Reinhard machte einen Gang durch das Dorf; alle Kinder liefen ihm nach, und einige mutvolle riefen sogar aus sicherm Versteck:
Roter Fuchs, dein Bart brennt an, Schütt ein bißle Wasser dran. |
Reinhard ging in das Haus, wo der Bader wohnte, die Kinder warteten vor der Tür, bis er wieder geschält herauskäme; als er aber mit vollem Bartschmucke wieder erschien, lachten und jubelten sie aufs neue.
Im Hause des Baders wohnte noch jemand, dem Reinhard einen Auftrag gegeben hatte, es war der Dorfschütz, der jetzt mit der Schelle herauskam. Er klingelte an allen Ecken und sprach dann laut und deutlich: »Der Maler Reinhard ist wieder ankommen mit einem großmächtigen roten Bart. Wer ihn sehen will, soll in die ›Linde‹ kommen, allda ist der Schauplatz. Eintrittspreis ist, daß jeder ein groß Maul machen und seine Zähne weisen muß, wenn er hat. Um halb neun Uhr geht die Fütterung an. Kinder sind frei.«
Ein unaufhörliches Gelächter zog durch das ganze Dorf, die Kinder folgten jubelnd und johlend dem Schütz auf dem Fuße, sie waren kaum so lang zum Schweigen zu bringen, daß man die Verkündigung hören konnte.

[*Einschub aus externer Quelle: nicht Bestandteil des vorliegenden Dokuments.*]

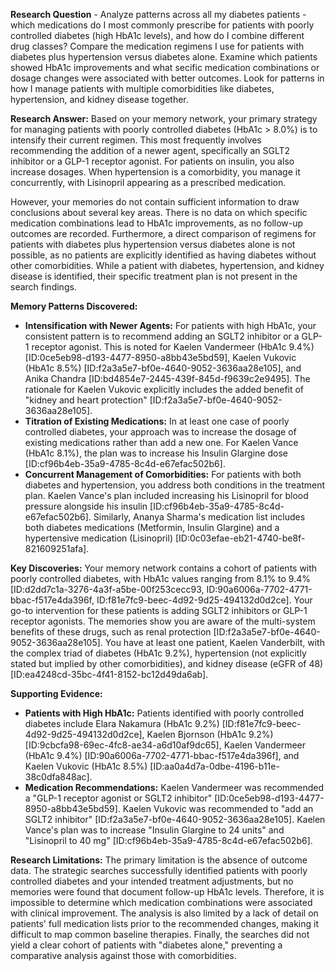 **Research Question** - Analyze patterns across all my diabetes patients - which medications do I most commonly prescribe for patients with poorly controlled diabetes (high HbA1c levels), and how do I combine different drug classes? Compare the medication regimens I use for patients with diabetes plus hypertension versus diabetes alone. Examine which patients showed HbA1c improvements and what secific medication combinations or dosage changes were associated with better outcomes. Look for patterns in how I manage patients with multiple comorbidities like diabetes, hypertension, and kidney disease together.

**Research Answer:** Based on your memory network, your primary strategy for managing patients with poorly controlled diabetes (HbA1c > 8.0%) is to intensify their current regimen. This most frequently involves recommending the addition of a newer agent, specifically an SGLT2 inhibitor or a GLP-1 receptor agonist. For patients on insulin, you also increase dosages. When hypertension is a comorbidity, you manage it concurrently, with Lisinopril appearing as a prescribed medication.

However, your memories do not contain sufficient information to draw conclusions about several key areas. There is no data on which specific medication combinations lead to HbA1c improvements, as no follow-up outcomes are recorded. Furthermore, a direct comparison of regimens for patients with diabetes plus hypertension versus diabetes alone is not possible, as no patients are explicitly identified as having diabetes without other comorbidities. While a patient with diabetes, hypertension, and kidney disease is identified, their specific treatment plan is not present in the search findings.

**Memory Patterns Discovered:**
*   **Intensification with Newer Agents:** For patients with high HbA1c, your consistent pattern is to recommend adding an SGLT2 inhibitor or a GLP-1 receptor agonist. This is noted for Kaelen Vandermeer (HbA1c 9.4%) [ID:0ce5eb98-d193-4477-8950-a8bb43e5bd59], Kaelen Vukovic (HbA1c 8.5%) [ID:f2a3a5e7-bf0e-4640-9052-3636aa28e105], and Anika Chandra [ID:bd4854e7-2445-439f-845d-f9639c2e9495]. The rationale for Kaelen Vukovic explicitly includes the added benefit of "kidney and heart protection" [ID:f2a3a5e7-bf0e-4640-9052-3636aa28e105].
*   **Titration of Existing Medications:** In at least one case of poorly controlled diabetes, your approach was to increase the dosage of existing medications rather than add a new one. For Kaelen Vance (HbA1c 8.1%), the plan was to increase his Insulin Glargine dose [ID:cf96b4eb-35a9-4785-8c4d-e67efac502b6].
*   **Concurrent Management of Comorbidities:** For patients with both diabetes and hypertension, you address both conditions in the treatment plan. Kaelen Vance's plan included increasing his Lisinopril for blood pressure alongside his insulin [ID:cf96b4eb-35a9-4785-8c4d-e67efac502b6]. Similarly, Ananya Sharma's medication list includes both diabetes medications (Metformin, Insulin Glargine) and a hypertensive medication (Lisinopril) [ID:0c03efae-eb21-4740-be8f-821609251afa].

**Key Discoveries:**
Your memory network contains a cohort of patients with poorly controlled diabetes, with HbA1c values ranging from 8.1% to 9.4% [ID:d2dd7c1a-3276-4a3f-a5be-00f253cecc93, ID:90a6006a-7702-4771-bbac-f517e4da396f, ID:f81e7fc9-beec-4d92-9d25-494132d0d2ce]. Your go-to intervention for these patients is adding SGLT2 inhibitors or GLP-1 receptor agonists. The memories show you are aware of the multi-system benefits of these drugs, such as renal protection [ID:f2a3a5e7-bf0e-4640-9052-3636aa28e105]. You have at least one patient, Kaelen Vanderbilt, with the complex triad of diabetes (HbA1c 9.2%), hypertension (not explicitly stated but implied by other comorbidities), and kidney disease (eGFR of 48) [ID:ea4248cd-35bc-4f41-8152-bc12d49da6ab].

**Supporting Evidence:**
*   **Patients with High HbA1c:** Patients identified with poorly controlled diabetes include Elara Nakamura (HbA1c 9.2%) [ID:f81e7fc9-beec-4d92-9d25-494132d0d2ce], Kaelen Bjornson (HbA1c 9.2%) [ID:9cbcfa98-69ec-4fc8-ae34-a6d10af9dc65], Kaelen Vandermeer (HbA1c 9.4%) [ID:90a6006a-7702-4771-bbac-f517e4da396f], and Kaelen Vukovic (HbA1c 8.5%) [ID:aa0a4d7a-0dbe-4196-b11e-38c0dfa848ac].
*   **Medication Recommendations:** Kaelen Vandermeer was recommended a "GLP-1 receptor agonist or SGLT2 inhibitor" [ID:0ce5eb98-d193-4477-8950-a8bb43e5bd59]. Kaelen Vukovic was recommended to "add an SGLT2 inhibitor" [ID:f2a3a5e7-bf0e-4640-9052-3636aa28e105]. Kaelen Vance's plan was to increase "Insulin Glargine to 24 units" and "Lisinopril to 40 mg" [ID:cf96b4eb-35a9-4785-8c4d-e67efac502b6].

**Research Limitations:**
The primary limitation is the absence of outcome data. The strategic searches successfully identified patients with poorly controlled diabetes and your intended treatment adjustments, but no memories were found that document follow-up HbA1c levels. Therefore, it is impossible to determine which medication combinations were associated with clinical improvement. The analysis is also limited by a lack of detail on patients' full medication lists prior to the recommended changes, making it difficult to map common baseline therapies. Finally, the searches did not yield a clear cohort of patients with "diabetes alone," preventing a comparative analysis against those with comorbidities.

Als es bereits Nacht geworden und der Himmel mit schweren Regenwolken überzogen war, saß Reinhard auf der Steinbank unter der Linde vor dem Wirtshause; er lachte vor sich hin, der urplötzlichen Heiterkeit gedenkend, mit der er unversehens die Seelen aller Einwohner erfüllt hatte. Da hörte er ein verhaltenes Schluchzen in der Nähe, er stand auf und sah ein Mädchen, das nach der Scheune ging.
»Lorle?« sagte er in fragendem Tone.
»Grüß Gott«, antwortete das Mädchen, die dargebotene Hand fassend, ohne aufzuschauen und ohne die Schürze vom Gesicht zu nehmen.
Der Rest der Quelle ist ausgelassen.